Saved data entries

+-------+

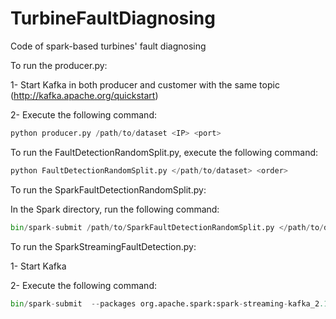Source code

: # TurbineFaultDiagnosing
Code of spark-based turbines' fault diagnosing

To run the producer.py: 

1- Start Kafka in both producer and customer with the same topic
(http://kafka.apache.org/quickstart)

2- Execute the following command: 
```python
python producer.py /path/to/dataset <IP> <port>
```

To run the FaultDetectionRandomSplit.py, execute the following command: 

```python
python FaultDetectionRandomSplit.py </path/to/dataset> <order>
```

To run the SparkFaultDetectionRandomSplit.py: 

In the Spark directory, run the following command: 

```python
bin/spark-submit /path/to/SparkFaultDetectionRandomSplit.py </path/to/dataset> <order>
```
To run the SparkStreamingFaultDetection.py:

1- Start Kafka

2- Execute the following command: 
```python
bin/spark-submit  --packages org.apache.spark:spark-streaming-kafka_2.10:1.6.1 /path/to/SparkStreamingFaultDetection.py <IP:port> <topic>
```
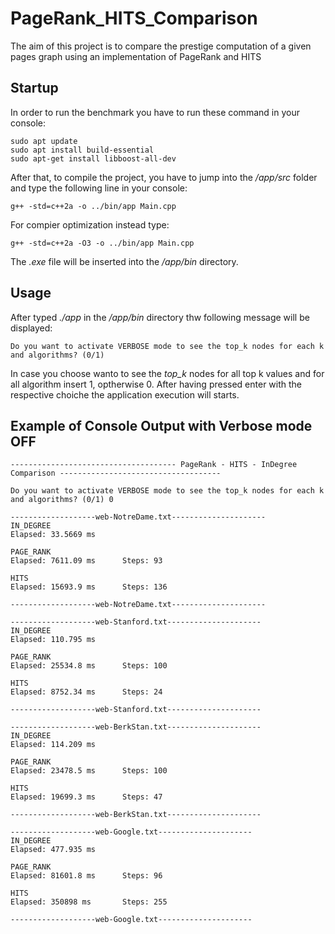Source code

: # PageRank_HITS_Comparison
The aim of this project is to compare the prestige computation of a given pages graph using an implementation of PageRank and HITS

## Startup
In order to run the benchmark you have to run these command in your console:
```
sudo apt update
sudo apt install build-essential
sudo apt-get install libboost-all-dev
```

After that, to compile the project, you have to jump into the */app/src* folder and type the following line in your console:

```
g++ -std=c++2a -o ../bin/app Main.cpp
```

For compier optimization instead type:
```
g++ -std=c++2a -O3 -o ../bin/app Main.cpp
```

The *.exe* file will be inserted into the */app/bin* directory.

## Usage
After typed *./app* in the */app/bin* directory thw following message will be displayed:
```
Do you want to activate VERBOSE mode to see the top_k nodes for each k and algorithms? (0/1)
```
In case you choose wanto to see the *top_k* nodes for all top k values and for all algorithm insert 1, optherwise 0. After having pressed enter with the respective choiche the application execution will starts.


## Example of Console Output with Verbose mode OFF
```
------------------------------------- PageRank - HITS - InDegree Comparison ------------------------------------

Do you want to activate VERBOSE mode to see the top_k nodes for each k and algorithms? (0/1) 0

-------------------web-NotreDame.txt---------------------
IN_DEGREE
Elapsed: 33.5669 ms

PAGE_RANK
Elapsed: 7611.09 ms      Steps: 93

HITS
Elapsed: 15693.9 ms      Steps: 136

-------------------web-NotreDame.txt---------------------

-------------------web-Stanford.txt---------------------
IN_DEGREE
Elapsed: 110.795 ms

PAGE_RANK
Elapsed: 25534.8 ms      Steps: 100

HITS
Elapsed: 8752.34 ms      Steps: 24

-------------------web-Stanford.txt---------------------

-------------------web-BerkStan.txt---------------------
IN_DEGREE
Elapsed: 114.209 ms

PAGE_RANK
Elapsed: 23478.5 ms      Steps: 100

HITS
Elapsed: 19699.3 ms      Steps: 47

-------------------web-BerkStan.txt---------------------

-------------------web-Google.txt---------------------
IN_DEGREE
Elapsed: 477.935 ms

PAGE_RANK
Elapsed: 81601.8 ms      Steps: 96

HITS
Elapsed: 350898 ms       Steps: 255

-------------------web-Google.txt---------------------
```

+-------+

### TASK PROMPT
Each entry should be repeated exactly as it appears; the pictures stay out.

### SOLUTION TO THE EXERCISE
Source code

: # TurbineFaultDiagnosing
Code of spark-based turbines' fault diagnosing

To run the producer.py: 

1- Start Kafka in both producer and customer with the same topic
(http://kafka.apache.org/quickstart)

2- Execute the following command: 
```python
python producer.py /path/to/dataset <IP> <port>
```

To run the FaultDetectionRandomSplit.py, execute the following command: 

```python
python FaultDetectionRandomSplit.py </path/to/dataset> <order>
```

To run the SparkFaultDetectionRandomSplit.py: 

In the Spark directory, run the following command: 

```python
bin/spark-submit /path/to/SparkFaultDetectionRandomSplit.py </path/to/dataset> <order>
```
To run the SparkStreamingFaultDetection.py:

1- Start Kafka

2- Execute the following command: 
```python
bin/spark-submit  --packages org.apache.spark:spark-streaming-kafka_2.10:1.6.1 /path/to/SparkStreamingFaultDetection.py <IP:port> <topic>
```
Source code

: # PageRank_HITS_Comparison
The aim of this project is to compare the prestige computation of a given pages graph using an implementation of PageRank and HITS

## Startup
In order to run the benchmark you have to run these command in your console:
```
sudo apt update
sudo apt install build-essential
sudo apt-get install libboost-all-dev
```

After that, to compile the project, you have to jump into the */app/src* folder and type the following line in your console:

```
g++ -std=c++2a -o ../bin/app Main.cpp
```

For compier optimization instead type:
```
g++ -std=c++2a -O3 -o ../bin/app Main.cpp
```

The *.exe* file will be inserted into the */app/bin* directory.

## Usage
After typed *./app* in the */app/bin* directory thw following message will be displayed:
```
Do you want to activate VERBOSE mode to see the top_k nodes for each k and algorithms? (0/1)
```
In case you choose wanto to see the *top_k* nodes for all top k values and for all algorithm insert 1, optherwise 0. After having pressed enter with the respective choiche the application execution will starts.


## Example of Console Output with Verbose mode OFF
```
------------------------------------- PageRank - HITS - InDegree Comparison ------------------------------------

Do you want to activate VERBOSE mode to see the top_k nodes for each k and algorithms? (0/1) 0

-------------------web-NotreDame.txt---------------------
IN_DEGREE
Elapsed: 33.5669 ms

PAGE_RANK
Elapsed: 7611.09 ms      Steps: 93

HITS
Elapsed: 15693.9 ms      Steps: 136

-------------------web-NotreDame.txt---------------------

-------------------web-Stanford.txt---------------------
IN_DEGREE
Elapsed: 110.795 ms

PAGE_RANK
Elapsed: 25534.8 ms      Steps: 100

HITS
Elapsed: 8752.34 ms      Steps: 24

-------------------web-Stanford.txt---------------------

-------------------web-BerkStan.txt---------------------
IN_DEGREE
Elapsed: 114.209 ms

PAGE_RANK
Elapsed: 23478.5 ms      Steps: 100

HITS
Elapsed: 19699.3 ms      Steps: 47

-------------------web-BerkStan.txt---------------------

-------------------web-Google.txt---------------------
IN_DEGREE
Elapsed: 477.935 ms

PAGE_RANK
Elapsed: 81601.8 ms      Steps: 96

HITS
Elapsed: 350898 ms       Steps: 255

-------------------web-Google.txt---------------------
```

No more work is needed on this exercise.